Extinction is a term used in optical mineralogy and petrology, which describes when cross-polarized light dims, as viewed through a thin section of a mineral in a petrographic microscope. Isotropic minerals, opaque (metallic) minerals, and amorphous materials (glass) do not allow light transmission under cross-polarized light (i.e. constant extinction). Anisotropic minerals specifically will show one extinction for each 90 degrees of stage rotation.

The extinction angle is the measure between the cleavage direction or habit of a mineral and the extinction. To find this, simply line up the cleavage lines/long direction with one of the crosshairs in the microscope, and turn the mineral until the extinction occurs. The number of degrees the stage was rotated is the extinction angle, between 0-89 degrees. 90 degrees would be considered zero degrees, and is known as parallel extinction.
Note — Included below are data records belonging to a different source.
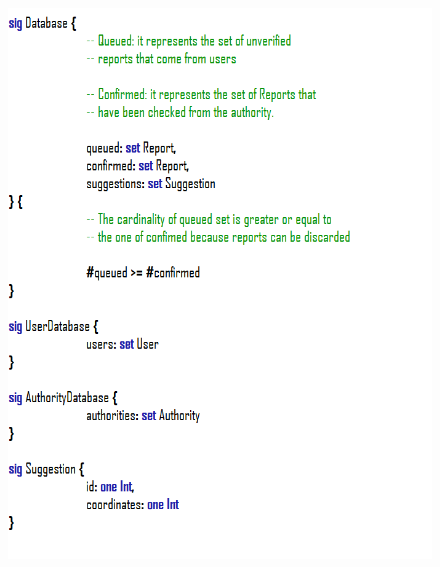\documentclass[12pt,a4paper]{article}
\begin{document}
\begin{figure}[H]
				\centering
				\includegraphics[width=1\linewidth]{../assets/images/exports/user/Sig 2.png}
				\label{fig:signatures}
			\end{figure}
\end{document}
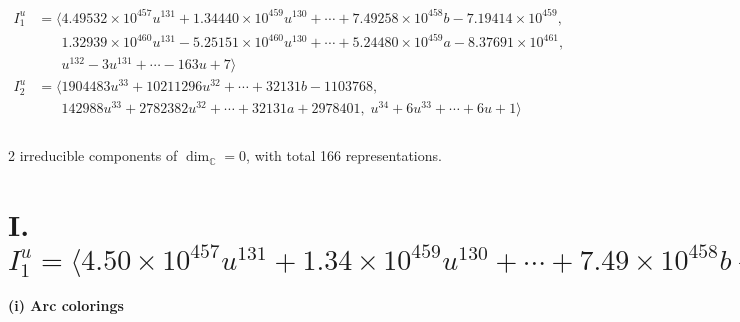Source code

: \documentclass[1p]{elsarticle_modified}
\theoremstyle{definition}
\begin{document}
\begin{align*}
I^u_{1}&=\langle 
4.49532\times10^{457} u^{131}+1.34440\times10^{459} u^{130}+\cdots+7.49258\times10^{458} b-7.19414\times10^{459},\\
\phantom{I^u_{1}}&\phantom{= \langle  }1.32939\times10^{460} u^{131}-5.25151\times10^{460} u^{130}+\cdots+5.24480\times10^{459} a-8.37691\times10^{461},\\
\phantom{I^u_{1}}&\phantom{= \langle  }u^{132}-3 u^{131}+\cdots-163 u+7\rangle \\
I^u_{2}&=\langle 
1904483 u^{33}+10211296 u^{32}+\cdots+32131 b-1103768,\\
\phantom{I^u_{2}}&\phantom{= \langle  }142988 u^{33}+2782382 u^{32}+\cdots+32131 a+2978401,\;u^{34}+6 u^{33}+\cdots+6 u+1\rangle \\
\\
\end{align*}
\raggedright * 2 irreducible components of $\dim_{\mathbb{C}}=0$, with total 166 representations.\\
\newpage
\renewcommand{\arraystretch}{1}
\centering \section*{I. $I^u_{1}= \langle 4.50\times10^{457} u^{131}+1.34\times10^{459} u^{130}+\cdots+7.49\times10^{458} b-7.19\times10^{459},\;1.33\times10^{460} u^{131}-5.25\times10^{460} u^{130}+\cdots+5.24\times10^{459} a-8.38\times10^{461},\;u^{132}-3 u^{131}+\cdots-163 u+7 \rangle$}
\flushleft \textbf{(i) Arc colorings}\\
\end{document}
Inclined extinction is a measured angle between 1-89 degrees. Minerals with two cleavages can have two extinction angles, with symmetrical extinction occurring when minerals have multiple angles that are the same. Minerals that have no cleavage or elongation can not have an extinction angle.

Minerals with undulose extinction, solid solution/zonation, or other factors (e.g. bird's eye extinction in mica) that may inhibit this measure and may be more difficult to use.